En attendant le nouveau gouvernement qui sera "probablement" dévoilé lundi matin, le Premier ministre Jean Castex lève dimanche un coin du voile sur le plan de relance face à la crise économique et sociale post-coronavirus.

Le président de l'Assemblée nationale Richard Ferrand a indiqué dimanche sur France 3 que le nouveau gouvernement serait annoncé "demain matin probablement", alors que Jean Castex assure, dans un entretien au Journal du dimanche, mettre "les bouchées doubles" avec Emmanuel Macron pour l'annoncer au plus vite.

Selon un proche du chef de l'Etat, l'annonce devrait se faire "en deux temps", d'abord les ministres, puis les secrétaires d'État.

Jean Castex doit en outre recevoir lundi soir députés et sénateurs de la majorité, a indiqué une source parlementaire, confirmant une information de franceinfo.

Le remaniement s'annonce "de grande ampleur", selon l'entourage du chef de l'Etat, assurant qu'il y aura "de nouveaux talents" et "des personnalités venues d'horizons différents".

Mais, répondant aux rumeurs sur une équipe resserrée autour de grands pôles principaux, Jean Castex affirme ne "pas être sûr que des périmètres trop étendus soient forcément la garantie d’une plus grande efficacité".
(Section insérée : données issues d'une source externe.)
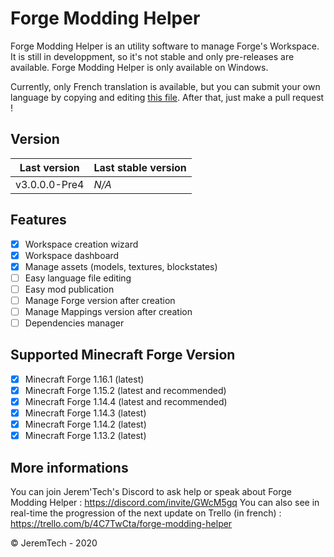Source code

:# Forge Modding Helper
Forge Modding Helper is an utility software to manage Forge's Workspace.
It is still in developpment, so it's not stable and only pre-releases are available.
Forge Modding Helper is only available on Windows.

Currently, only French translation is available, but you can submit your own language by copying and editing [this file](https://github.com/JeremTech/Forge-Modding-Helper/blob/master/Forge%20Modding%20Helper%203/Resources/Languages/french.json).
After that, just make a pull request !

## Version

Last version | Last stable version
------------ | -------------
v3.0.0.0-Pre4 | *N/A*

## Features

- [x] Workspace creation wizard
- [x] Workspace dashboard
- [x] Manage assets (models, textures, blockstates)
- [ ] Easy language file editing 
- [ ] Easy mod publication
- [ ] Manage Forge version after creation
- [ ] Manage Mappings version after creation
- [ ] Dependencies manager

## Supported Minecraft Forge Version

- [x] Minecraft Forge 1.16.1 (latest)
- [x] Minecraft Forge 1.15.2 (latest and recommended)
- [x] Minecraft Forge 1.14.4 (latest and recommended)
- [x] Minecraft Forge 1.14.3 (latest)
- [x] Minecraft Forge 1.14.2 (latest)
- [x] Minecraft Forge 1.13.2 (latest)

## More informations 

You can join Jerem'Tech's Discord to ask help or speak about Forge Modding Helper : https://discord.com/invite/GWcM5gq
You can also see in real-time the progression of the next update on Trello (in french) : https://trello.com/b/4C7TwCta/forge-modding-helper

© JeremTech - 2020
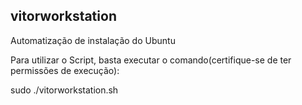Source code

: ## vitorworkstation

Automatização de instalação do Ubuntu

Para utilizar o Script, basta executar o comando(certifique-se de ter permissões de execução):

sudo ./vitorworkstation.sh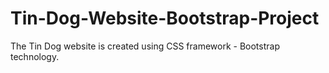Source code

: # Tin-Dog-Website-Bootstrap-Project
The Tin Dog website is created using CSS framework - Bootstrap technology.
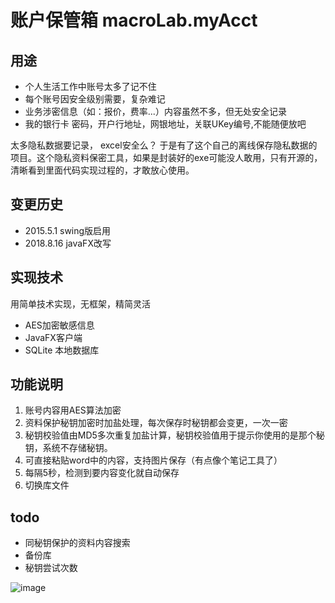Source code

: # 账户保管箱 macroLab.myAcct 

## 用途
- 个人生活工作中账号太多了记不住
- 每个账号因安全级别需要，复杂难记
- 业务涉密信息（如：报价，费率...）内容虽然不多，但无处安全记录
- 我的银行卡 密码，开户行地址，网银地址，关联UKey编号,不能随便放吧

太多隐私数据要记录， excel安全么？
于是有了这个自己的离线保存隐私数据的项目。这个隐私资料保密工具，如果是封装好的exe可能没人敢用，只有开源的，清晰看到里面代码实现过程的，才敢放心使用。

## 变更历史
 * 2015.5.1 swing版启用
 * 2018.8.16 javaFX改写

## 实现技术
 用简单技术实现，无框架，精简灵活
 - AES加密敏感信息
 - JavaFX客户端
 - SQLite 本地数据库

## 功能说明
1. 账号内容用AES算法加密
2. 资料保护秘钥加密时加盐处理，每次保存时秘钥都会变更，一次一密
3. 秘钥校验值由MD5多次重复加盐计算，秘钥校验值用于提示你使用的是那个秘钥，系统不存储秘钥。
4. 可直接粘贴word中的内容，支持图片保存（有点像个笔记工具了）
5. 每隔5秒，检测到要内容变化就自动保存
6. 切换库文件

## todo
- 同秘钥保护的资料内容搜索
- 备份库
- 秘钥尝试次数

![image](https://github.com/hzhlu/myAcct/blob/master/doc/mainFrame1.png)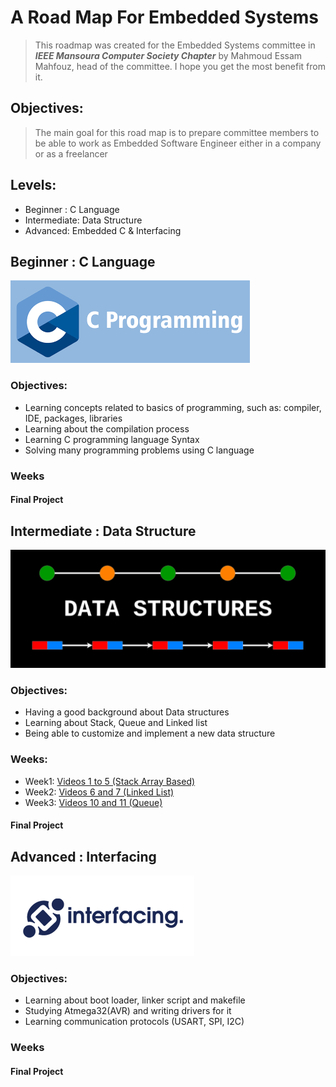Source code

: # A Road Map For Embedded Systems

>This roadmap was created for the Embedded Systems committee in ***IEEE Mansoura Computer Society Chapter*** by Mahmoud Essam Mahfouz, head of the committee. I hope you get the most benefit from it.


## Objectives:

>The main goal for this road map is to prepare committee members to be able to work as Embedded Software Engineer either in a company or as a freelancer

## Levels:


- Beginner : C Language
- Intermediate: Data Structure
- Advanced: Embedded C & Interfacing

## Beginner : C Language
![C Language](Resources/C.png)

### Objectives:
- Learning concepts related to basics of programming, such as: compiler, IDE, packages, libraries
- Learning about the compilation process
-  Learning C programming language Syntax
- Solving many programming problems using C language
### Weeks

#### Final Project
## Intermediate : Data Structure
![Data Structures](Resources/Data%20Structures.png)

### Objectives:
- Having a good background about Data structures
- Learning about Stack, Queue and Linked list
- Being able to customize and implement a new data structure

### Weeks: 
- Week1: [Videos 1 to 5 (Stack Array Based)](https://www.youtube.com/watch?v=cGgzFPRLl4o&list=PLoK2Lr1miEm-5zCzKE8siQezj9rvQlnca&index=1)
- Week2: [Videos 6 and 7 (Linked List)](https://www.youtube.com/watch?v=cGgzFPRLl4o&list=PLoK2Lr1miEm-5zCzKE8siQezj9rvQlnca&index=1)
- Week3: [Videos 10 and 11 (Queue)](https://www.youtube.com/watch?v=cGgzFPRLl4o&list=PLoK2Lr1miEm-5zCzKE8siQezj9rvQlnca&index=1)
#### Final Project

## Advanced : Interfacing
![Interfacing](Resources/Interfacing.png)

### Objectives:
- Learning about boot loader, linker script and makefile
- Studying Atmega32(AVR) and writing drivers for it
- Learning  communication protocols (USART, SPI, I2C)

### Weeks

#### Final Project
A ceux qui le voient comme un simple exécutant, le nouveau Premier ministre répond que le chef de l'Etat ne veut pas faire de lui "un subordonné voué aux tâches secondaires".

"Quand vous aurez appris à me connaître, vous verrez que ma personnalité n’est pas soluble dans le terme de +collaborateur+", lance-t-il.

- "Reconstruction" et "protection" -

Pour François Bayrou, patron du MoDem, allié de la majorité, Jean Castex sera "un Premier ministre de premier plan" de par son "expérience", et parce que "la gravité de la crise qui vient (...) impose un rassemblement des forces et une impulsion nouvelle".

Rappelant son "souci de rassembler", Jean Castex avertit toutefois ne pas croire au "consensus mou", en soulignant que "le temps est à l’action".

L'ancien "Monsieur déconfinement", qui a fait sa première sortie officielle samedi dans une entreprise de haute technologie en difficultés, souligne que "l’épidémie a changé la donne".

"La France se retrouve face à deux défis: la crise sanitaire" et "la reconstruction de notre économie et la protection des Français".

L'objectif n'est pas "simplement agir sur le court terme" pour "éviter le maximum de licenciements": il faut aussi regarder "comment on peut assurer le fondement d'une relocalisation, d'un maintien durable des emplois industriels et exposés à la concurrence" internationale en France, explique-t-il.

Il affirme aussi vouloir s'attaquer rapidement aux dossiers sensibles, comme celui des retraites, qui a donné lieux à des mois de conflit social. Il entend le régler "à court terme", avec, "a minima, un nouvel agenda social".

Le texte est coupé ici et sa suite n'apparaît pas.